[Saved entries]
——————————

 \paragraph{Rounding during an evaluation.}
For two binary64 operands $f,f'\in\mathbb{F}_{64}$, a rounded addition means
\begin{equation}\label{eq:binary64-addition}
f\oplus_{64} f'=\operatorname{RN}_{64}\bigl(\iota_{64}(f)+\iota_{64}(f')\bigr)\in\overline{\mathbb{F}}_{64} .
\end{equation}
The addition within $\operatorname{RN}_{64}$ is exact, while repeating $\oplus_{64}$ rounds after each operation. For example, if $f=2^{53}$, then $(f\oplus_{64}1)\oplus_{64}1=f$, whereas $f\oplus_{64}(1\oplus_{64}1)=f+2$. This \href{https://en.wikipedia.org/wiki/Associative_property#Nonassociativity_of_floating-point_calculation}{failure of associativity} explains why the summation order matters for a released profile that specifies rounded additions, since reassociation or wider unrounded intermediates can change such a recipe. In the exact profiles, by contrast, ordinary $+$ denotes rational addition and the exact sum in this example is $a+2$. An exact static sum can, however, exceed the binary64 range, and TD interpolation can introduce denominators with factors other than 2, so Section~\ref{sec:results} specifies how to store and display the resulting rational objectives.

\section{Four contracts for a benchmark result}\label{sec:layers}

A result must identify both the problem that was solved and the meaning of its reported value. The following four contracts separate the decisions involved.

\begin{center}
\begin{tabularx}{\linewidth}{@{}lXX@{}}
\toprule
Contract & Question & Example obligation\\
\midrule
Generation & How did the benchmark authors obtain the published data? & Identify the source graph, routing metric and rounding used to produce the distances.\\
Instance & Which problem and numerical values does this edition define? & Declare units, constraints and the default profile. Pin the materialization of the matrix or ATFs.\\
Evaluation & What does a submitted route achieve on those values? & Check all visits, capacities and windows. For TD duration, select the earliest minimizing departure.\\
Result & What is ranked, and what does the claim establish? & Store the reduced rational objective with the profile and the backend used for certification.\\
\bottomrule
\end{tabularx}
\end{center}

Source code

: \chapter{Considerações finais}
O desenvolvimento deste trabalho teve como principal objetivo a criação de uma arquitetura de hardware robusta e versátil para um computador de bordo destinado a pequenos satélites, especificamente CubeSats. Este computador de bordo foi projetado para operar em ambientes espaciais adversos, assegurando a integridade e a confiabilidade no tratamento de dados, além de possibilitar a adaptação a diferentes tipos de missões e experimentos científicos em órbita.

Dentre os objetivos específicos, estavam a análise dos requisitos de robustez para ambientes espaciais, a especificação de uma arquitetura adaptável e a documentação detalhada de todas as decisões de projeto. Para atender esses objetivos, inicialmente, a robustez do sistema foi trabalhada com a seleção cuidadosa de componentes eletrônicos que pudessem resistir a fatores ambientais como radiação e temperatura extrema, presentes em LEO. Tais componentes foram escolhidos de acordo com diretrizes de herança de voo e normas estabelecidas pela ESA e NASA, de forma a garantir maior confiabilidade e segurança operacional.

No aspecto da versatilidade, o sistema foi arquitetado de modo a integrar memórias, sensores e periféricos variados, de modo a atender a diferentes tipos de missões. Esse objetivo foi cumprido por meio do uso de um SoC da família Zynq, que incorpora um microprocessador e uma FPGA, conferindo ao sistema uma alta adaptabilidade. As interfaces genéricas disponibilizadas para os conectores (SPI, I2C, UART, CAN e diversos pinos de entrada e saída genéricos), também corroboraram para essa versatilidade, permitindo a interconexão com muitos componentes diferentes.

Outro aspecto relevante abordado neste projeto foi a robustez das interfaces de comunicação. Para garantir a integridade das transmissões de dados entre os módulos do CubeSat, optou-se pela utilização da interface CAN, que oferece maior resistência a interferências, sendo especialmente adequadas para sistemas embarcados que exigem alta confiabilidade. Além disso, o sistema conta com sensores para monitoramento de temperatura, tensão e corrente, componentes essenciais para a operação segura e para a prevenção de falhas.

——————————

**EXERCISE PROMPT:** Return the data above in full. Keep every line exactly as it is.

**TASK ANSWER:**
 \paragraph{Rounding during an evaluation.}
For two binary64 operands $f,f'\in\mathbb{F}_{64}$, a rounded addition means
\begin{equation}\label{eq:binary64-addition}
f\oplus_{64} f'=\operatorname{RN}_{64}\bigl(\iota_{64}(f)+\iota_{64}(f')\bigr)\in\overline{\mathbb{F}}_{64} .
\end{equation}
The addition within $\operatorname{RN}_{64}$ is exact, while repeating $\oplus_{64}$ rounds after each operation. For example, if $f=2^{53}$, then $(f\oplus_{64}1)\oplus_{64}1=f$, whereas $f\oplus_{64}(1\oplus_{64}1)=f+2$. This \href{https://en.wikipedia.org/wiki/Associative_property#Nonassociativity_of_floating-point_calculation}{failure of associativity} explains why the summation order matters for a released profile that specifies rounded additions, since reassociation or wider unrounded intermediates can change such a recipe. In the exact profiles, by contrast, ordinary $+$ denotes rational addition and the exact sum in this example is $a+2$. An exact static sum can, however, exceed the binary64 range, and TD interpolation can introduce denominators with factors other than 2, so Section~\ref{sec:results} specifies how to store and display the resulting rational objectives.

\section{Four contracts for a benchmark result}\label{sec:layers}

A result must identify both the problem that was solved and the meaning of its reported value. The following four contracts separate the decisions involved.

\begin{center}
\begin{tabularx}{\linewidth}{@{}lXX@{}}
\toprule
Contract & Question & Example obligation\\
\midrule
Generation & How did the benchmark authors obtain the published data? & Identify the source graph, routing metric and rounding used to produce the distances.\\
Instance & Which problem and numerical values does this edition define? & Declare units, constraints and the default profile. Pin the materialization of the matrix or ATFs.\\
Evaluation & What does a submitted route achieve on those values? & Check all visits, capacities and windows. For TD duration, select the earliest minimizing departure.\\
Result & What is ranked, and what does the claim establish? & Store the reduced rational objective with the profile and the backend used for certification.\\
\bottomrule
\end{tabularx}
\end{center}

Source code

: \chapter{Considerações finais}
O desenvolvimento deste trabalho teve como principal objetivo a criação de uma arquitetura de hardware robusta e versátil para um computador de bordo destinado a pequenos satélites, especificamente CubeSats. Este computador de bordo foi projetado para operar em ambientes espaciais adversos, assegurando a integridade e a confiabilidade no tratamento de dados, além de possibilitar a adaptação a diferentes tipos de missões e experimentos científicos em órbita.

Dentre os objetivos específicos, estavam a análise dos requisitos de robustez para ambientes espaciais, a especificação de uma arquitetura adaptável e a documentação detalhada de todas as decisões de projeto. Para atender esses objetivos, inicialmente, a robustez do sistema foi trabalhada com a seleção cuidadosa de componentes eletrônicos que pudessem resistir a fatores ambientais como radiação e temperatura extrema, presentes em LEO. Tais componentes foram escolhidos de acordo com diretrizes de herança de voo e normas estabelecidas pela ESA e NASA, de forma a garantir maior confiabilidade e segurança operacional.

No aspecto da versatilidade, o sistema foi arquitetado de modo a integrar memórias, sensores e periféricos variados, de modo a atender a diferentes tipos de missões. Esse objetivo foi cumprido por meio do uso de um SoC da família Zynq, que incorpora um microprocessador e uma FPGA, conferindo ao sistema uma alta adaptabilidade. As interfaces genéricas disponibilizadas para os conectores (SPI, I2C, UART, CAN e diversos pinos de entrada e saída genéricos), também corroboraram para essa versatilidade, permitindo a interconexão com muitos componentes diferentes.

Outro aspecto relevante abordado neste projeto foi a robustez das interfaces de comunicação. Para garantir a integridade das transmissões de dados entre os módulos do CubeSat, optou-se pela utilização da interface CAN, que oferece maior resistência a interferências, sendo especialmente adequadas para sistemas embarcados que exigem alta confiabilidade. Além disso, o sistema conta com sensores para monitoramento de temperatura, tensão e corrente, componentes essenciais para a operação segura e para a prevenção de falhas.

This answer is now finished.